2019年に公開されたITIL認定資格最新バージョン「ITIL®4」は、4つの資格に分類されており、それぞれ必要な試験に合格することで、資格の認定が受けられます。

資格の種類 認定取得条件
ITIL®4
ファンデーション
ファンデーション試験に合格する
ITIL®4
ITILマネージングプロフェッショナル(MP)
スペシャリスト試験3種類と、ストラテジスト試験に合格する
ITIL®4
ITILストラテジックリーダー(SL)
ストラテジスト試験とリーダー試験に合格する
ITIL®4
マスター
ITILマネージングプロフェッショナル(MP)とITILストラテジックリーダー(SL)の認定を受ける

試験の種類は以下の通りです。

ファンデーション

  • スペシャリスト「作成・提供・サポート (Create, Deliver, Support ) 」
  • スペシャリスト「利害関係者の価値を主導(Drive Stakeholder Value)」
  • スペシャリスト「「ハイベロシティIT(High Velocity IT)」
  • ストラテジスト「指示・計画・改善(Direct, Plan, Improve)」
  • リーダー「デジタル&ITストラテジー(Digital and IT Strategy)」

ITILの試験概要

ITILの試験概要は以下の通りです。ファンデーションより上位の試験では、事前要件として研修の受講が必要です。

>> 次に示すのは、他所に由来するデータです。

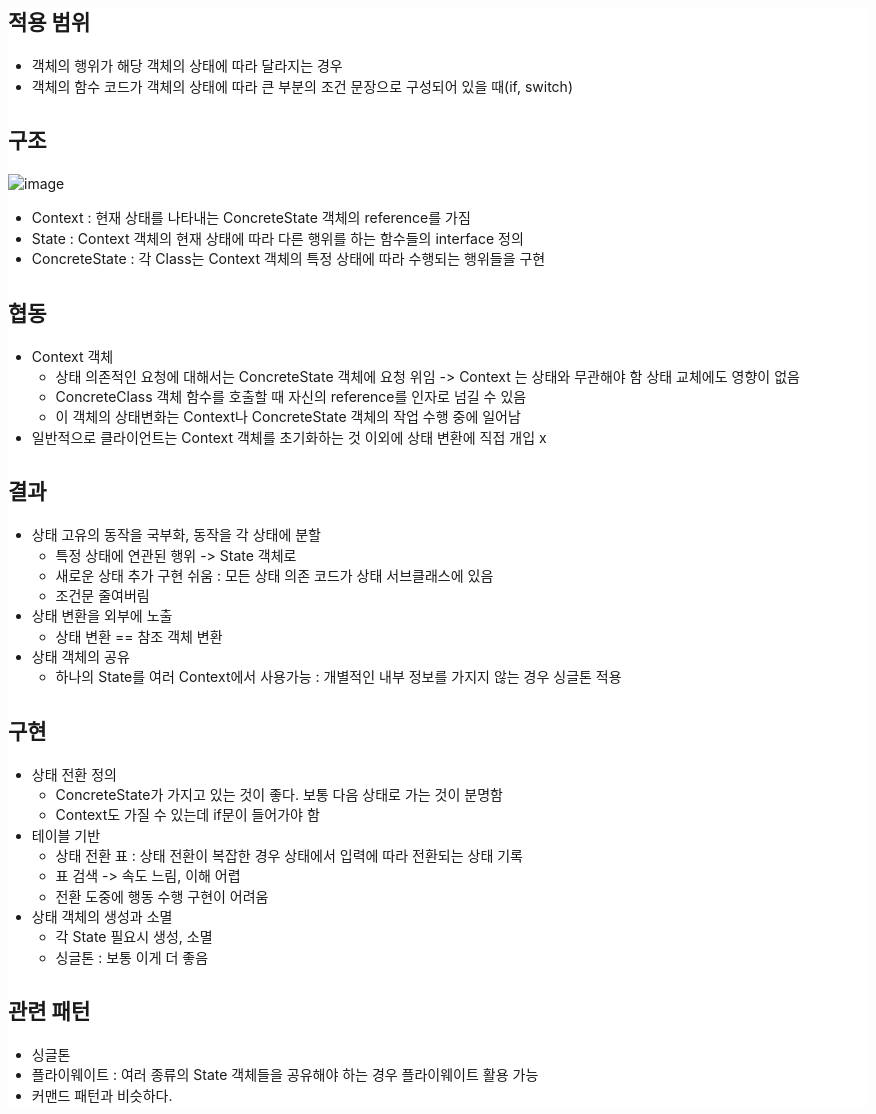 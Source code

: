 ## 적용 범위

- 객체의 행위가 해당 객체의 상태에 따라 달라지는 경우
- 객체의 함수 코드가 객체의 상태에 따라 큰 부분의 조건 문장으로 구성되어 있을 때(if, switch)

## 구조

<img width="333" alt="image" src="https://user-images.githubusercontent.com/57888020/172181506-ba691315-1653-4088-b712-0d296ceaea7f.png">

- Context : 현재 상태를 나타내는 ConcreteState 객체의 reference를 가짐
- State : Context 객체의 현재 상태에 따라 다른 행위를 하는 함수들의 interface 정의
- ConcreteState : 각 Class는 Context 객체의 특정 상태에 따라 수행되는 행위들을 구현

## 협동

- Context 객체
  - 상태 의존적인 요청에 대해서는 ConcreteState 객체에 요청 위임 -> Context 는 상태와 무관해야 함 상태 교체에도 영향이 없음
  - ConcreteClass 객체 함수를 호출할 때 자신의 reference를 인자로 넘길 수 있음
  - 이 객체의 상태변화는 Context나 ConcreteState 객체의 작업 수행 중에 일어남
- 일반적으로 클라이언트는 Context 객체를 초기화하는 것 이외에 상태 변환에 직접 개입 x

## 결과

- 상태 고유의 동작을 국부화, 동작을 각 상태에 분할
  - 특정 상태에 연관된 행위 -> State 객체로
  - 새로운 상태 추가 구현 쉬움 : 모든 상태 의존 코드가 상태 서브클래스에 있음
  - 조건문 줄여버림
- 상태 변환을 외부에 노출
  - 상태 변환 == 참조 객체 변환
- 상태 객체의 공유
  - 하나의 State를 여러 Context에서 사용가능 : 개별적인 내부 정보를 가지지 않는 경우 싱글톤 적용

## 구현

- 상태 전환 정의
  - ConcreteState가 가지고 있는 것이 좋다. 보통 다음 상태로 가는 것이 분명함
  - Context도 가질 수 있는데 if문이 들어가야 함
- 테이블 기반
  - 상태 전환 표 : 상태 전환이 복잡한 경우 상태에서 입력에 따라 전환되는 상태 기록
  - 표 검색 -> 속도 느림, 이해 어렵
  - 전환 도중에 행동 수행 구현이 어려움
- 상태 객체의 생성과 소멸
  - 각 State 필요시 생성, 소멸
  - 싱글톤 : 보통 이게 더 좋음 

## 관련 패턴

- 싱글톤
- 플라이웨이트 : 여러 종류의 State 객체들을 공유해야 하는 경우 플라이웨이트 활용 가능
- 커맨드 패턴과 비슷하다.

種類 研修(事前要件) 試験時間 出題数 合格ライン
ファンデーション なし 60分 40問 65%程度
スペシャリスト
「作成・提供・サポート」
3日 90分 40問 70%程度
スペシャリスト
「利害関係者の価値を主導」
3日 90分 40問 70%程度
スペシャリスト
「ハイベロシティIT」
3日 90分 40問 70%程度
ストラテジスト
「指示・計画・改善」
15-24時間程度 90分 40問 70%程度
リーダー
「デジタル&ITストラテジー」
15-24時間程度 60分 30問 70%程度

※リーダー「デジタル&ITストラテジー」は、多肢選択式試験の他に、ケーススタディ試験の実施があります。

※参考:ITIL®4 主要研修資格一覧

ITIL合格に必要な勉強時間とは

ITILの合格率や合格者数は非公開となっているため、正確なデータは不明です。ここでは、「合格体験記」などのWEB上に投稿された情報をもとに、合格に必要な勉強時間や難易度を紹介しますので、目安として参考にしてください。

ITILファンデーションの勉強時間の目安

ITILファンデーションに合格するための勉強時間の目安は一般的に20~30時間ほどです。試験では、ITILの基本的な概念や用語への理解が問われます。ITSSレベルではITパスポートと同じレベル1(初級)に認定されています。未経験でも基本的な学習で合格できる難易度です。

ITILスペシャリストの勉強時間の目安

ITILスペシャリストに合格するための勉強時間の目安は一般的に40~60時間ほどです。ファンデーションと比べてより具体的な知識が問われるため、難易度が高くなります。ITサービスを開発・管理する上での具体的な方法や戦略など、それぞれの分野に特化した内容が問われるため、それぞれの試験に合わせた対策が必要です。

ITILストラテジストの勉強時間の目安

ITILストラテジストに合格するための勉強時間の目安は一般的に50~70時間ほどです。ITサービス戦略の立案や計画、改善に関する高度なスキルなど、他の試験と比べてより具体的な知識が問われるため、難易度が高くなります。本質的な部分の理解や、応用力が必要となるため、他の試験よりも勉強時間を多く確保する必要があると言えます。

まとめ

本記事では、ITILの難易度や、合格に必要な勉強時間の目安について紹介しました。ITIL試験は、いくつかの種類に分けられており、それぞれ難易度や目安となる勉強時間が異なります。IT未経験の方は、まずITILファンデーションの受験がおすすめです。難易度もそれほど高くなく、未経験でも挑戦しやすい試験です。ITILの受験を考えている方はぜひ参考にしてください。